Saved entries:
BEGIN

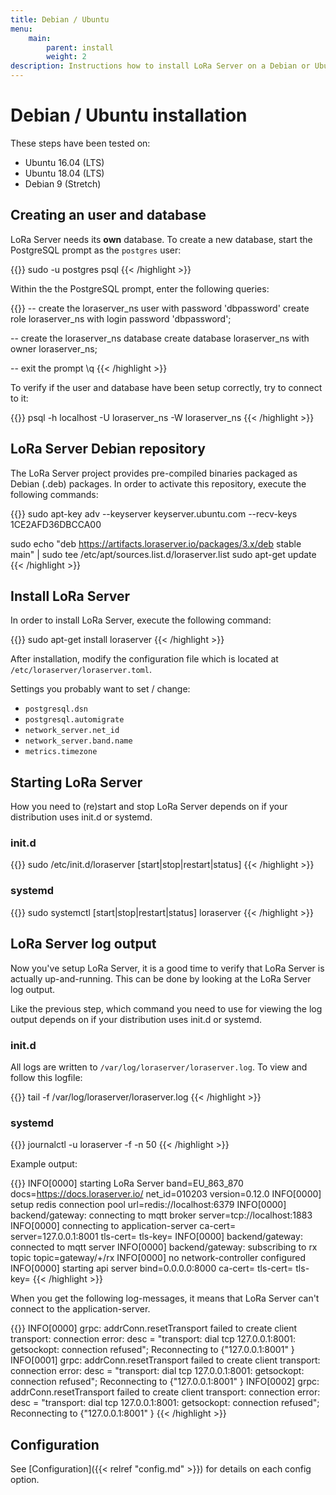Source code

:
```yaml
---
title: Debian / Ubuntu
menu:
    main:
        parent: install
        weight: 2
description: Instructions how to install LoRa Server on a Debian or Ubuntu based Linux installation.
---
```


# Debian / Ubuntu installation

These steps have been tested on:

* Ubuntu 16.04 (LTS)
* Ubuntu 18.04 (LTS)
* Debian 9 (Stretch)

## Creating an user and database

LoRa Server needs its **own** database. To create a new database,
start the PostgreSQL prompt as the `postgres` user:

{{<highlight bash>}}
sudo -u postgres psql
{{< /highlight >}}

Within the the PostgreSQL prompt, enter the following queries:

{{<highlight sql>}}
-- create the loraserver_ns user with password 'dbpassword'
create role loraserver_ns with login password 'dbpassword';

-- create the loraserver_ns database
create database loraserver_ns with owner loraserver_ns;

-- exit the prompt
\q
{{< /highlight >}}

To verify if the user and database have been setup correctly, try to connect
to it:

{{<highlight bash>}}
psql -h localhost -U loraserver_ns -W loraserver_ns
{{< /highlight >}}


## LoRa Server Debian repository

The LoRa Server project provides pre-compiled binaries packaged as Debian (.deb)
packages. In order to activate this repository, execute the following
commands:

{{<highlight bash>}}
sudo apt-key adv --keyserver keyserver.ubuntu.com --recv-keys 1CE2AFD36DBCCA00

sudo echo "deb https://artifacts.loraserver.io/packages/3.x/deb stable main" | sudo tee /etc/apt/sources.list.d/loraserver.list
sudo apt-get update
{{< /highlight >}}

## Install LoRa Server

In order to install LoRa Server, execute the following command:

{{<highlight bash>}}
sudo apt-get install loraserver
{{< /highlight >}}

After installation, modify the configuration file which is located at
`/etc/loraserver/loraserver.toml`.

Settings you probably want to set / change:

* `postgresql.dsn`
* `postgresql.automigrate`
* `network_server.net_id`
* `network_server.band.name`
* `metrics.timezone`

## Starting LoRa Server

How you need to (re)start and stop LoRa Server depends on if your
distribution uses init.d or systemd.

### init.d

{{<highlight bash>}}
sudo /etc/init.d/loraserver [start|stop|restart|status]
{{< /highlight >}}

### systemd

{{<highlight bash>}}
sudo systemctl [start|stop|restart|status] loraserver
{{< /highlight >}}

## LoRa Server log output

Now you've setup LoRa Server, it is a good time to verify that LoRa Server
is actually up-and-running. This can be done by looking at the LoRa Server
log output.

Like the previous step, which command you need to use for viewing the
log output depends on if your distribution uses init.d or systemd.

### init.d

All logs are written to `/var/log/loraserver/loraserver.log`.
To view and follow this logfile:

{{<highlight bash>}}
tail -f /var/log/loraserver/loraserver.log
{{< /highlight >}}

### systemd

{{<highlight bash>}}
journalctl -u loraserver -f -n 50
{{< /highlight >}}


Example output:

{{<highlight text>}}
INFO[0000] starting LoRa Server                          band=EU_863_870 docs=https://docs.loraserver.io/ net_id=010203 version=0.12.0
INFO[0000] setup redis connection pool                   url=redis://localhost:6379
INFO[0000] backend/gateway: connecting to mqtt broker    server=tcp://localhost:1883
INFO[0000] connecting to application-server              ca-cert= server=127.0.0.1:8001 tls-cert= tls-key=
INFO[0000] backend/gateway: connected to mqtt server
INFO[0000] backend/gateway: subscribing to rx topic      topic=gateway/+/rx
INFO[0000] no network-controller configured
INFO[0000] starting api server                           bind=0.0.0.0:8000 ca-cert= tls-cert= tls-key=
{{< /highlight >}}

When you get the following log-messages, it means that LoRa Server can't
connect to the application-server.

{{<highlight text>}}
INFO[0000] grpc: addrConn.resetTransport failed to create client transport: connection error: desc = "transport: dial tcp 127.0.0.1:8001: getsockopt: connection refused"; Reconnecting to {"127.0.0.1:8001" <nil>}
INFO[0001] grpc: addrConn.resetTransport failed to create client transport: connection error: desc = "transport: dial tcp 127.0.0.1:8001: getsockopt: connection refused"; Reconnecting to {"127.0.0.1:8001" <nil>}
INFO[0002] grpc: addrConn.resetTransport failed to create client transport: connection error: desc = "transport: dial tcp 127.0.0.1:8001: getsockopt: connection refused"; Reconnecting to {"127.0.0.1:8001" <nil>}
{{< /highlight >}}

## Configuration

See [Configuration]({{< relref "config.md" >}}) for details on each config option.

END

WHAT YOU NEED TO DO - When a line in the entries above holds the word "packages", add it to the count, then state only the count.

EXPECTED OUTPUT - 2